*** THE DATA Section Begins ***

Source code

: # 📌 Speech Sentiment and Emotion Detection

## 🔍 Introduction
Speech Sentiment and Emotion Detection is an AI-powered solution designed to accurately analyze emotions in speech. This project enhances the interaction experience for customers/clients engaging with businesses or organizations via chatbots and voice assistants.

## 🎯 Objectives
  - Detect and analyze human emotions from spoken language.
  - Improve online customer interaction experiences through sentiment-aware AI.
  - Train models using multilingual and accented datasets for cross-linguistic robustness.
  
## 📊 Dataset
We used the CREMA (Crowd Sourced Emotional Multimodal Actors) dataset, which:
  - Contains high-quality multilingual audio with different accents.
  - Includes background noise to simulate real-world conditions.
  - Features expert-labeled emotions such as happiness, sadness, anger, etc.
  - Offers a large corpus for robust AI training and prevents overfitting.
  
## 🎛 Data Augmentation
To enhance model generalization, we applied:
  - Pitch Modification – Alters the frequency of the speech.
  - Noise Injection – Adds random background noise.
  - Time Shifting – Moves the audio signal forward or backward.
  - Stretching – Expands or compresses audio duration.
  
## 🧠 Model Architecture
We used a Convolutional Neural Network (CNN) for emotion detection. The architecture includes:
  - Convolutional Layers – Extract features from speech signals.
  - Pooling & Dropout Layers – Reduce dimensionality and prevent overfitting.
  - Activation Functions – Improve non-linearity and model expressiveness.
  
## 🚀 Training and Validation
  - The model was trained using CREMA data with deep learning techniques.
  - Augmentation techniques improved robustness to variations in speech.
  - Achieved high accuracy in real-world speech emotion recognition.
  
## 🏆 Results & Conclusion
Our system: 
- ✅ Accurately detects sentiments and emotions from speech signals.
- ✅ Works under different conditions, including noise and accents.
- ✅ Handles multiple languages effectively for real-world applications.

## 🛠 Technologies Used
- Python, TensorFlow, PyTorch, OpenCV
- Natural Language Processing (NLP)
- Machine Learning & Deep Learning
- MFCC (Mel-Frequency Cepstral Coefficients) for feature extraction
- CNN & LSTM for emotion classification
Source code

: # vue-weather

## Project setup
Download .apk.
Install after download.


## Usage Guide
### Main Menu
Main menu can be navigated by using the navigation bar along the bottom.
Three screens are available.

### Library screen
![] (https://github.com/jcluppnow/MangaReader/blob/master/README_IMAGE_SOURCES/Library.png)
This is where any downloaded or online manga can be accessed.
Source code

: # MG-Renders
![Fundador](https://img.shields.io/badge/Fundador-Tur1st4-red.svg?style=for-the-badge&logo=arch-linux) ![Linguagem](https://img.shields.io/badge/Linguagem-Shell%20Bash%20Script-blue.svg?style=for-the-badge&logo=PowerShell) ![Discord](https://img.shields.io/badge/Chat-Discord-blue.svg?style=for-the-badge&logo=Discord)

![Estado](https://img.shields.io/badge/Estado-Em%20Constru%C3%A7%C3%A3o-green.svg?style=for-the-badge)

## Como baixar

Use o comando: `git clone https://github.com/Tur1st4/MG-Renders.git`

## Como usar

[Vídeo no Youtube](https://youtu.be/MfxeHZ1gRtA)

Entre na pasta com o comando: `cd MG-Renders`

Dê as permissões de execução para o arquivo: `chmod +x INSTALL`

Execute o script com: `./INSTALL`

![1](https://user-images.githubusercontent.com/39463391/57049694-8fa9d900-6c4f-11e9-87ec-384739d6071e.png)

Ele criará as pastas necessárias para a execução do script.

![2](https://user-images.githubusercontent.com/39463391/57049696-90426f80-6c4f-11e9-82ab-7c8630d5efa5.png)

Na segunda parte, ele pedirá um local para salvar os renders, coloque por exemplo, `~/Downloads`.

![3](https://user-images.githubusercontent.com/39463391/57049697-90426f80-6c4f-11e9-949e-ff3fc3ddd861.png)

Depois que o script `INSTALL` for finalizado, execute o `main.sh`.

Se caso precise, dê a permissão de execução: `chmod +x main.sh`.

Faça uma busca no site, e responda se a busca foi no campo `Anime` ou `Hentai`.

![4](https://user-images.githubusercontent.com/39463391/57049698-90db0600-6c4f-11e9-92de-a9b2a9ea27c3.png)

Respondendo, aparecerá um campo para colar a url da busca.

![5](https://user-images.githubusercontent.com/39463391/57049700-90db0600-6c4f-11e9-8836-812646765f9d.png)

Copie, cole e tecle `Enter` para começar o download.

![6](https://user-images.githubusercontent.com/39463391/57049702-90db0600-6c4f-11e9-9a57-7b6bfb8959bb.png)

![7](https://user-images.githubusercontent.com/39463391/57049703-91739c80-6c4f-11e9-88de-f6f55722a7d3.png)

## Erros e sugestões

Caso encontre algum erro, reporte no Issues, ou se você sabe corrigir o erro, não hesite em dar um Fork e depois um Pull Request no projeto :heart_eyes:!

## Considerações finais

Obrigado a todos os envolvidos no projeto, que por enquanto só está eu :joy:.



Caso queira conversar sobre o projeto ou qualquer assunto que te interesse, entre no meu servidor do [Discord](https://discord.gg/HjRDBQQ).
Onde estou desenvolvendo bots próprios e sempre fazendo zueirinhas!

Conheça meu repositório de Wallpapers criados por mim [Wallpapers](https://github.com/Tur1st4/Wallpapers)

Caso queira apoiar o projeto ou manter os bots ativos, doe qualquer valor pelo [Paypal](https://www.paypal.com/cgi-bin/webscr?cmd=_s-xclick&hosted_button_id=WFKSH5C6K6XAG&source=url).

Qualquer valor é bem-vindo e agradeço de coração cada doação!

*** THE DATA Section Ends ***
*** THE DATA Section Begins ***

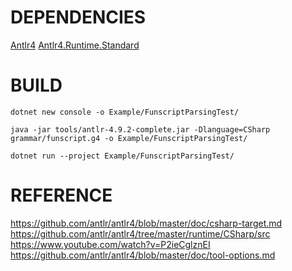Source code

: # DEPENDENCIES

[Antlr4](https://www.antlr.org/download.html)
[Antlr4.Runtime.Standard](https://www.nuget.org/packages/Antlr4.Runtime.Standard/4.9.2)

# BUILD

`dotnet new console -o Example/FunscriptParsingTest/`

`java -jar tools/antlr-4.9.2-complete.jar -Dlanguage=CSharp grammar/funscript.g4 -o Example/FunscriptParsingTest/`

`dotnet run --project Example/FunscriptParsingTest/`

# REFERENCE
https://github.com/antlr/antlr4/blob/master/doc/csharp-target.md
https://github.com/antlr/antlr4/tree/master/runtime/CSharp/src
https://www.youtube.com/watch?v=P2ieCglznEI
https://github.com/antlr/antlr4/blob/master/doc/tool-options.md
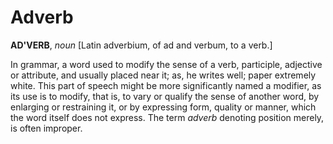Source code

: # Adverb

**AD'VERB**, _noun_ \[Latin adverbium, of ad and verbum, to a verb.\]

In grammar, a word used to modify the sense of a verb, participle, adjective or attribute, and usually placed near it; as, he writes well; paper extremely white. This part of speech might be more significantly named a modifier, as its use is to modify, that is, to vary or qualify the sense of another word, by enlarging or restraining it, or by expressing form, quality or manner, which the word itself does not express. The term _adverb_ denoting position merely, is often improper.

*** THE DATA Section Ends ***

For the word "FunscriptParsingTest", count how many lines of the entries contain it; give the number and nothing more.

3